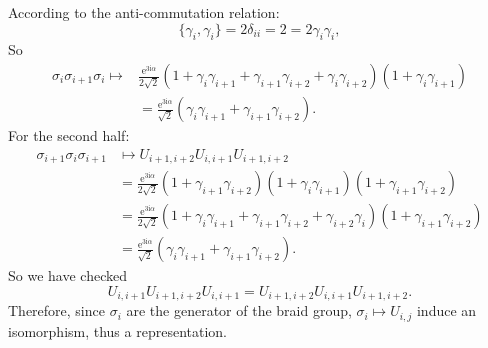 \documentclass{book}
\begin{document}
According to the anti-commutation relation:
\begin{equation*}
\{\gamma _{i} ,\gamma _{i}\} =2\delta _{ii} =2=2\gamma _{i} \gamma _{i} ,
\end{equation*}
So
\begin{equation*}
\begin{aligned}
\sigma _{i} \sigma _{i+1} \sigma _{i} \mapsto  & \frac{\mathrm{e}^{3\mathrm{i} \alpha }}{2\sqrt{2}}( 1+\gamma _{i} \gamma _{i+1} +\gamma _{i+1} \gamma _{i+2} +\gamma _{i} \gamma _{i+2})( 1+\gamma _{i} \gamma _{i+1})\\
 & =\frac{\mathrm{e}^{3\mathrm{i} \alpha }}{\sqrt{2}}( \gamma _{i} \gamma _{i+1} +\gamma _{i+1} \gamma _{i+2}) .
\end{aligned}
\end{equation*}
For the second half:
\begin{equation*}
\begin{aligned}
\sigma _{i+1} \sigma _{i} \sigma _{i+1} & \mapsto U_{i+1,i+2} U_{i,i+1} U_{i+1,i+2}\\
 & =\frac{\mathrm{e}^{3\mathrm{i} \alpha }}{2\sqrt{2}}( 1+\gamma _{i+1} \gamma _{i+2})( 1+\gamma _{i} \gamma _{i+1})( 1+\gamma _{i+1} \gamma _{i+2})\\
 & =\frac{\mathrm{e}^{3\mathrm{i} \alpha }}{2\sqrt{2}}( 1+\gamma _{i} \gamma _{i+1} +\gamma _{i+1} \gamma _{i+2} +\gamma _{i+2} \gamma _{i})( 1+\gamma _{i+1} \gamma _{i+2})\\
 & =\frac{\mathrm{e}^{3\mathrm{i} \alpha }}{\sqrt{2}}( \gamma _{i} \gamma _{i+1} +\gamma _{i+1} \gamma _{i+2}) .
\end{aligned}
\end{equation*}
So we have checked
\begin{equation*}
U_{i,i+1} U_{i+1,i+2} U_{i,i+1} =U_{i+1,i+2} U_{i,i+1} U_{i+1,i+2} .
\end{equation*}
Therefore, since $\sigma _{i}$ are the generator of the braid group, $\sigma _{i} \mapsto U_{i,j}$ induce an isomorphism, thus a representation. 
\end{document}
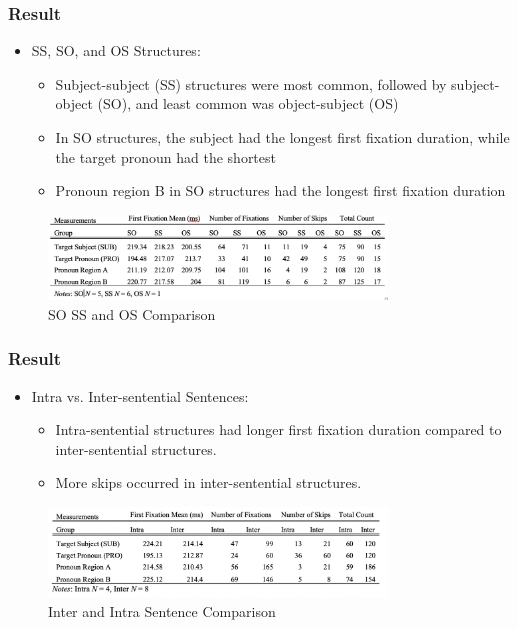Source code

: \documentclass{beamer}
\begin{document}
\begin{frame}
\frametitle{Result}
\begin{itemize}
\item SS, SO, and OS Structures:
\begin{itemize}
 \item Subject-subject (SS) structures were most common, followed by subject-object (SO), and least common was object-subject (OS)
 \item In SO structures, the subject had the longest first fixation duration, while the target pronoun had the shortest
 \item Pronoun region B in SO structures had the longest first fixation duration
 
\end{itemize}
\end{itemize}
\begin{figure}
    \centering
\includegraphics[width=9cm,keepaspectratio]{figures/SO_SS_OD.png}
    \caption{SO SS and OS Comparison}
    \label{table:SO SS and OS Comparison}
\end{figure}
\end{frame}

\begin{frame}
\frametitle{Result}
\begin{itemize}
 \item Intra vs. Inter-sentential Sentences:
 \begin{itemize}
 \item Intra-sentential structures had longer first fixation duration compared to inter-sentential structures.
 \item More skips occurred in inter-sentential structures.
\end{itemize}
\end{itemize}
 \begin{figure}
    \centering
    \includegraphics[width=9cm,keepaspectratio]{figures/Inter_Intra.png}
    \item \caption{Inter and Intra Sentence Comparison}
    \label{table:Inter and Intra Sentence Comparison}
\end{figure}
\end{frame}
\end{document}

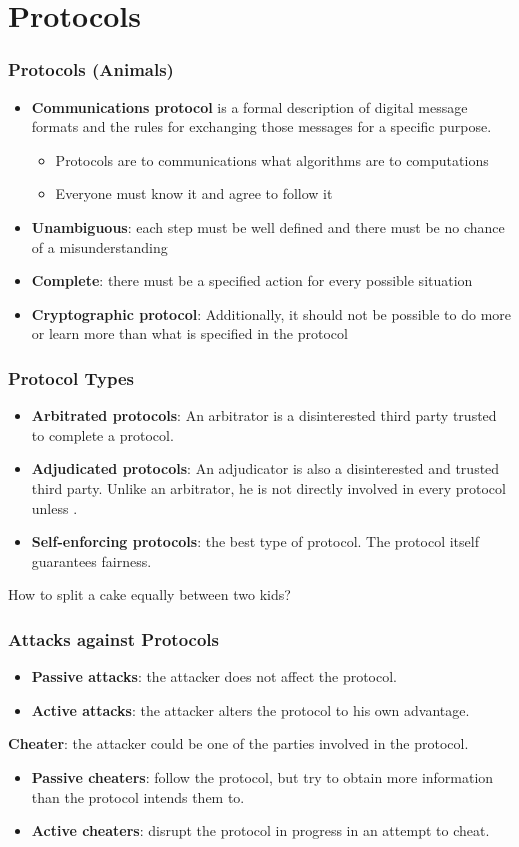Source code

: \section{Protocols}
\begin{frame}\frametitle{Protocols (Animals)}
\begin{itemize}
\item \textbf{Communications protocol} is a formal description of digital message formats and the rules for exchanging those messages for a specific purpose.
\begin{itemize}
\item Protocols are to communications what algorithms are to computations
\item Everyone must know it and agree to follow it
\end{itemize}
\item \textbf{Unambiguous}: each step must be well defined and there must be no chance of a misunderstanding
\item \textbf{Complete}: there must be a specified action for every possible situation
\item \textbf{Cryptographic protocol}: Additionally, it should not be possible to do more or learn more than what is specified in the protocol
\end{itemize}
\end{frame}
\begin{frame}\frametitle{Protocol Types}
\begin{itemize}
\item \textbf{Arbitrated protocols}: An arbitrator is a disinterested third party trusted to complete a protocol.
\item \textbf{Adjudicated protocols}: An adjudicator is also a disinterested and trusted third party. Unlike an arbitrator, he is not directly involved in every protocol unless .
\item \textbf{Self-enforcing protocols}: the best type of protocol. The protocol itself guarantees fairness.
\end{itemize}
\begin{exampleblock}{How to split a cake equally between two kids?}\end{exampleblock}
\end{frame}
\begin{frame}\frametitle{Attacks against Protocols}
\begin{itemize}
\item \textbf{Passive attacks}: the attacker does not affect the protocol.
\item \textbf{Active attacks}: the attacker alters the protocol to his own advantage.
\end{itemize}
\textbf{Cheater}: the attacker could be one of the parties involved in the protocol.
\begin{itemize}
\item \textbf{Passive cheaters}: follow the protocol, but try to obtain more information than the protocol intends them to.
\item \textbf{Active cheaters}: disrupt the protocol in progress in an attempt to cheat.
\end{itemize}
\end{frame}

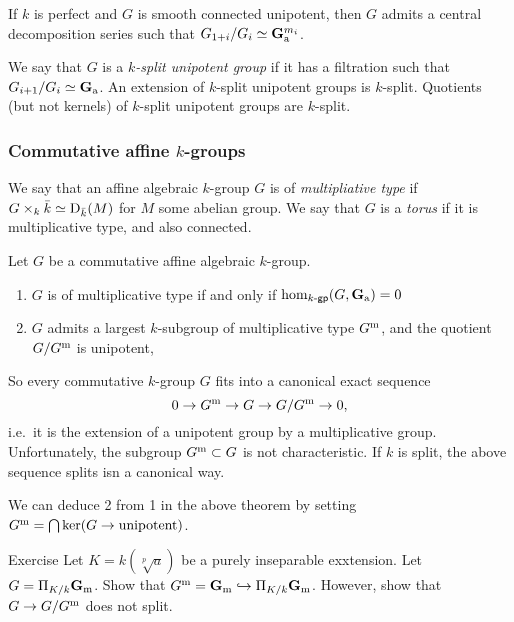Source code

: \begin{coro}
If $k$ is perfect and $G$ is smooth connected unipotent, then $G$ admits a 
central decomposition series such that $G_{1+i}/G_i \simeq \mathbf{G}_{\mathrm{a}}^{m_i}$. 
\end{coro}

We say that $G$ is a \emph{$k$-split unipotent group} if it has a filtration 
such that $G_{i+1}/G_i\simeq \mathbf{G}_{\mathrm{a}}$. An extension of $k$-split 
unipotent groups is $k$-split. Quotients (but not kernels) of $k$-split 
unipotent groups are $k$-split. 


\subsubsection{Commutative affine $k$-groups}

We say that an affine algebraic $k$-group $G$ is of \emph{multipliative type} 
if $G\times_k \bar k\simeq \operatorname{D}_{\bar k}(M)$ for $M$ some abelian 
group. We say that $G$ is a \emph{torus} if it is multiplicative type, and also 
connected. 

\begin{theo}
Let $G$ be a commutative affine algebraic $k$-group. 
\begin{enumerate}
  \item $G$ is of multiplicative type if and only if $\hom_{k\textnormal{-}\mathsf{gp}}(G,\mathbf{G}_{\mathrm{a}})=0$ 
  \item $G$ admits a largest $k$-subgroup of multiplicative type $G^{\mathrm{m}}$, and 
    the quotient $G/G^{\mathrm{m}}$ is unipotent, 
\end{enumerate}
\end{theo}

So every commutative $k$-group $G$ fits into a canonical exact sequence 
\[
  0 \to G^{\mathrm{m}} \to G \to G/G^{\mathrm{m}} \to 0 ,
\]
i.e.\ it is the extension of a unipotent group by a multiplicative group. 
Unfortunately, the subgroup $G^{\mathrm{m}}\subset G$ is not characteristic. If $k$ 
is split, the above sequence splits isn a canonical way. 

We can deduce 2 from 1 in the above theorem by setting 
$G^{\mathrm{m}}=\bigcap \ker(G\to \text{unipotent})$. 

\begin{enonce}[remark]{Exercise}
Let $K=k(\sqrt[p] a)$ be a purely inseparable exxtension. Let 
$G=\Pi_{K/k}\mathbf{G}_{\mathrm{m}}$. Show that $G^{\mathrm{m}} = \mathbf{G}_{\mathrm{m}} \hookrightarrow \Pi_{K/k} \mathbf{G}_{\mathrm{m}}$. However, show that $G\to G/G^{\mathrm{m}}$ does not split. 
\end{enonce}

· · · ·

What the task requires:
Look over the entries above and tally the lines containing the string "duration"; the answer is that total only.

Result for this exercise:
3